VANCOUVER, BC / ACCESS Newswire / September 29, 2025 / Onco-Innovations Limited (CBOE CA:ONCO)(OTCQB:ONNVF)(Frankfurt:W1H)(WKN:A3EKSZ) ("Onco" or the "Company") is pleased to announce that Nucro-Technics Inc. ("Nucro-Technics"), a Toronto-based contract research organization working in collaboration with Onco to conduct preclinical and analytical development services (see press release July 4, 2025), has initiated laboratory work under the Company's Investigational New Drug (IND) enabling program. The focus of this first phase is to pursue development and validation of advanced analytical methods to measure Onco's exclusively licensed Polynucleotide Kinase Phosphatase (PNKP) inhibitor (the "Technology"), in both preclinical samples and drug formulations. These methods are a cornerstone of preclinical testing, ensuring that researchers can reliably track how the drug is processed in the body. Part of this effort will involve animal model testing, aimed at generating essential insights into how the compound is metabolized and distributed before advancing to clinical trials. In practical terms, this work establishes the essential analytical tools required by regulators as a necessary pre-condition to future human clinical trials.

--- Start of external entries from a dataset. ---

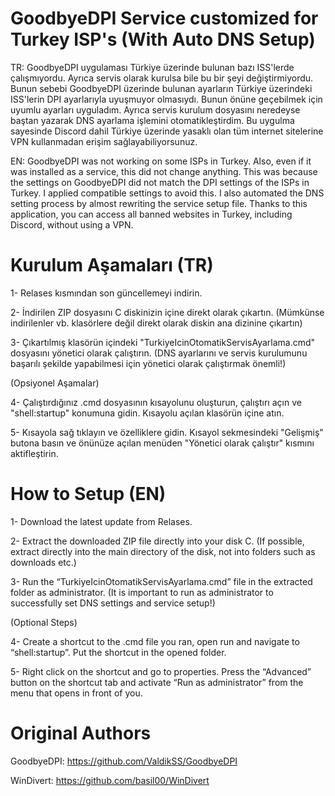
# GoodbyeDPI Service customized for Turkey ISP's (With Auto DNS Setup)
TR: GoodbyeDPI uygulaması Türkiye üzerinde bulunan bazı ISS'lerde çalışmıyordu. Ayrıca servis olarak kurulsa bile bu bir şeyi değiştirmiyordu. Bunun sebebi GoodbyeDPI üzerinde bulunan ayarların Türkiye üzerindeki ISS'lerin DPI ayarlarıyla uyuşmuyor olmasıydı. Bunun önüne geçebilmek için uyumlu ayarları uyguladım. Ayrıca servis kurulum dosyasını neredeyse baştan yazarak DNS ayarlama işlemini otomatikleştirdim. Bu uygulma sayesinde Discord dahil Türkiye üzerinde yasaklı olan tüm internet sitelerine VPN kullanmadan erişim sağlayabiliyorsunuz.

EN: GoodbyeDPI was not working on some ISPs in Turkey. Also, even if it was installed as a service, this did not change anything. This was because the settings on GoodbyeDPI did not match the DPI settings of the ISPs in Turkey. I applied compatible settings to avoid this. I also automated the DNS setting process by almost rewriting the service setup file. Thanks to this application, you can access all banned websites in Turkey, including Discord, without using a VPN.

# Kurulum Aşamaları (TR)
1- Relases kısmından son güncellemeyi indirin.

2- İndirilen ZIP dosyasını C diskinizin içine direkt olarak çıkartın. (Mümkünse indirilenler vb. klasörlere değil direkt olarak diskin ana dizinine çıkartın)

3- Çıkartılmış klasörün içindeki "TurkiyeIcinOtomatikServisAyarlama.cmd" dosyasını yönetici olarak çalıştırın. (DNS ayarlarını ve servis kurulumunu başarılı şekilde yapabilmesi için yönetici olarak çalıştırmak önemli!)

(Opsiyonel Aşamalar)

4- Çalıştırdığınız .cmd dosyasının kısayolunu oluşturun, çalıştırı açın ve "shell:startup" konumuna gidin. Kısayolu açılan klasörün içine atın. 

5- Kısayola sağ tıklayın ve özelliklere gidin. Kısayol sekmesindeki "Gelişmiş" butona basın ve önünüze açılan menüden "Yönetici olarak çalıştır" kısmını aktifleştirin.

# How to Setup (EN)
1- Download the latest update from Relases.

2- Extract the downloaded ZIP file directly into your disk C. (If possible, extract directly into the main directory of the disk, not into folders such as downloads etc.)

3- Run the “TurkiyeIcinOtomatikServisAyarlama.cmd” file in the extracted folder as administrator. (It is important to run as administrator to successfully set DNS settings and service setup!)

(Optional Steps)

4- Create a shortcut to the .cmd file you ran, open run and navigate to “shell:startup”. Put the shortcut in the opened folder. 

5- Right click on the shortcut and go to properties. Press the “Advanced” button on the shortcut tab and activate “Run as administrator” from the menu that opens in front of you.

# Original Authors
GoodbyeDPI: https://github.com/ValdikSS/GoodbyeDPI

WinDivert: https://github.com/basil00/WinDivert
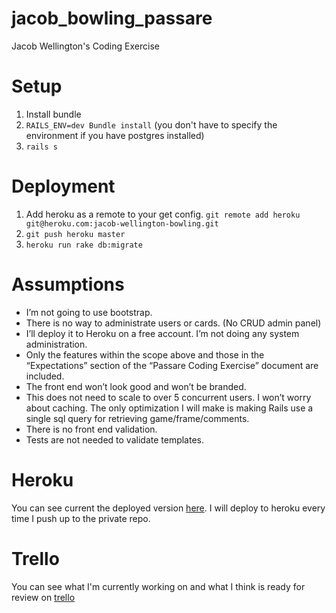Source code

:jacob_bowling_passare
=====================

Jacob Wellington's Coding Exercise

Setup
==
1. Install bundle
2. `RAILS_ENV=dev Bundle install` (you don't have to specify the environment if you have postgres installed)
3. `rails s`

Deployment
==
1. Add heroku as a remote to your get config. `git remote add heroku git@heroku.com:jacob-wellington-bowling.git`
2. `git push heroku master`
3. `heroku run rake db:migrate`

Assumptions
==
-	I’m not going to use bootstrap.
-	There is no way to administrate users or cards. (No CRUD admin panel)
-	I’ll deploy it to Heroku on a free account. I’m not doing any system administration.
-	Only the features within the scope above and those in the “Expectations” section of the “Passare Coding Exercise” document are included.
-	The front end won’t look good and won’t be branded.
-	This does not need to scale to over 5 concurrent users. I won’t worry about caching. The only optimization I will make is making Rails use a single sql query for retrieving game/frame/comments.
- There is no front end validation.
- Tests are not needed to validate templates.



Heroku
==
You can see current the deployed version [here](http://jacob-wellington-bowling.herokuapp.com/). I will deploy to heroku every time I push up to the private repo.

Trello
==
You can see what I'm currently working on and what I think is ready for review on [trello](https://trello.com/b/7nO6vHV0/bowling-scorekeeper)

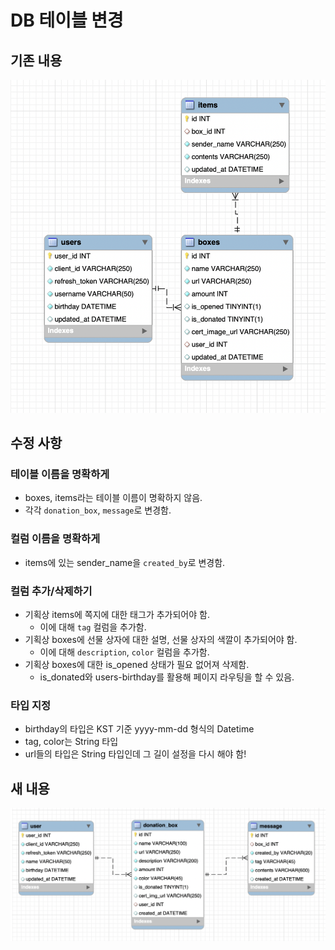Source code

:# DB 테이블 변경

## 기존 내용

![기존](/images/ERD/20240219-v1.png)

## 수정 사항

### 테이블 이름을 명확하게

- boxes, items라는 테이블 이름이 명확하지 않음.
- 각각 `donation_box`, `message`로 변경함.

### 컬럼 이름을 명확하게

- items에 있는 sender_name을 `created_by`로 변경함.

### 컬럼 추가/삭제하기

- 기획상 items에 쪽지에 대한 태그가 추가되어야 함.
	- 이에 대해 `tag` 컬럼을 추가함.
- 기획상 boxes에 선물 상자에 대한 설명, 선물 상자의 색깔이 추가되어야 함.
	- 이에 대해 `description`, `color` 컬럼을 추가함.
- 기획상 boxes에 대한 is_opened 상태가 필요 없어져 삭제함.
	- is_donated와 users-birthday를 활용해 페이지 라우팅을 할 수 있음.

### 타입 지정

- birthday의 타입은 KST 기준 yyyy-mm-dd 형식의 Datetime
- tag, color는 String 타입
- url들의 타입은 String 타입인데 그 길이 설정을 다시 해야 함!


## 새 내용

![기존](/images/ERD/20240219-v2.png)
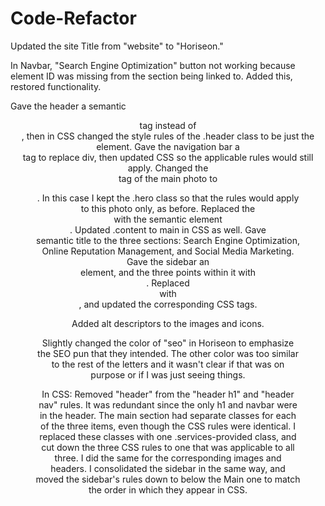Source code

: # Code-Refactor

Updated the site Title from "website" to "Horiseon."

In Navbar, "Search Engine Optimization" button not working because element ID was missing from the section being linked to. Added this, restored functionality. 

Gave the header a semantic <header> tag instead of <div>, then in CSS changed the style rules of the .header class to be just the <header> element. 
Gave the navigation bar a <nav> tag to replace div, then updated CSS so the applicable rules would still apply.
Changed the <div> tag of the main photo to <figure>. In this case I kept the .hero class so that the rules would apply to this photo only, as before. 
Replaced the <div class="content"> with the semantic element <main>. Updated .content to main in CSS as well.
Gave <section> semantic title to the three sections: Search Engine Optimization, Online Reputation Management, and Social Media Marketing. 
Gave the sidebar an <aside> element, and the three points within it with <section>.
Replaced <div class="footer"> with <footer>, and updated the corresponding CSS tags.

Added alt descriptors to the images and icons. 

Slightly changed the color of "seo" in Horiseon to emphasize the SEO pun that they intended. The other color was too similar to the rest of the letters and it wasn't clear if that was on purpose or if I was just seeing things. 

In CSS:
Removed "header" from the "header h1" and "header nav" rules. It was redundant since the only h1 and navbar were in the header. 
The main section had separate classes for each of the three items, even though the CSS rules were identical. I replaced these classes with one .services-provided class, and cut down the three CSS rules to one that was applicable to all three. I did the same for the corresponding images and headers. I consolidated the sidebar in the same way, and moved the sidebar's rules down to below the Main one to match the order in which they appear in CSS.




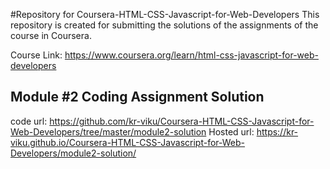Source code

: #Repository for Coursera-HTML-CSS-Javascript-for-Web-Developers
This repository is created for submitting the solutions of the assignments of the course in Coursera.

Course Link: https://www.coursera.org/learn/html-css-javascript-for-web-developers

## Module #2 Coding Assignment Solution
   code url: https://github.com/kr-viku/Coursera-HTML-CSS-Javascript-for-Web-Developers/tree/master/module2-solution
   Hosted url: https://kr-viku.github.io/Coursera-HTML-CSS-Javascript-for-Web-Developers/module2-solution/
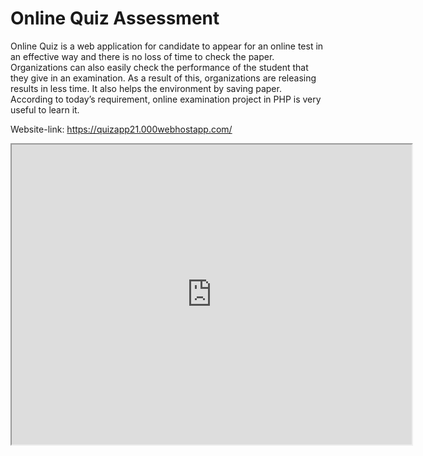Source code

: # Online Quiz Assessment
Online Quiz is a web application for candidate to appear for an
 online test in an effective way and there is no loss of time to
 check the paper. Organizations can also easily check the performance
 of the student that they give in an examination. As a result of this,
 organizations are releasing results in less time. It also helps the
 environment by saving paper. According to today’s requirement,
 online examination project in PHP is very useful to learn it.
 
  Website-link: https://quizapp21.000webhostapp.com/
  
  <iframe src="https://drive.google.com/file/d/1XZyOcWB6KDeNsnE6foGxsm6Itx5vApV-/preview" width="640" height="480" allow="autoplay"></iframe>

The analytical methods being developed by Nucro-Technics for purposes of this laboratory work are based on liquid chromatography-mass spectrometry (LC-MS), a gold-standard technology^[1] for sensitive and precise drug measurement. These assays are designed to quantify the PNKP Technology (also known as A83B4C63) in animal model plasma and related biological systems as well as its proprietary polymer-based nanoparticle delivery system. By enabling the accurate measurement of both the free and encapsulated forms of the compound, the methods are intended to provide critical data on stability, metabolism, and overall drug exposure in vivo. This dual capability is particularly important given the novel formulation approach at the heart of Onco's program.

Once validated, these methods are intended to serve as the foundation for a wide range of upcoming studies, including formal toxicology and pharmacokinetics assessments conducted under Good Laboratory Practice (GLP) standards. Regulatory agencies such as the U.S. Food and Drug Administration (FDA) and Health Canada require validated analytical tools to ensure that safety and dosing data are accurate, reproducible, and suitable for decision-making. Beyond compliance, robust bioanalytical methods are designed to give Onco scientific insight by generating high-quality data to guide formulation optimization and dosing strategies.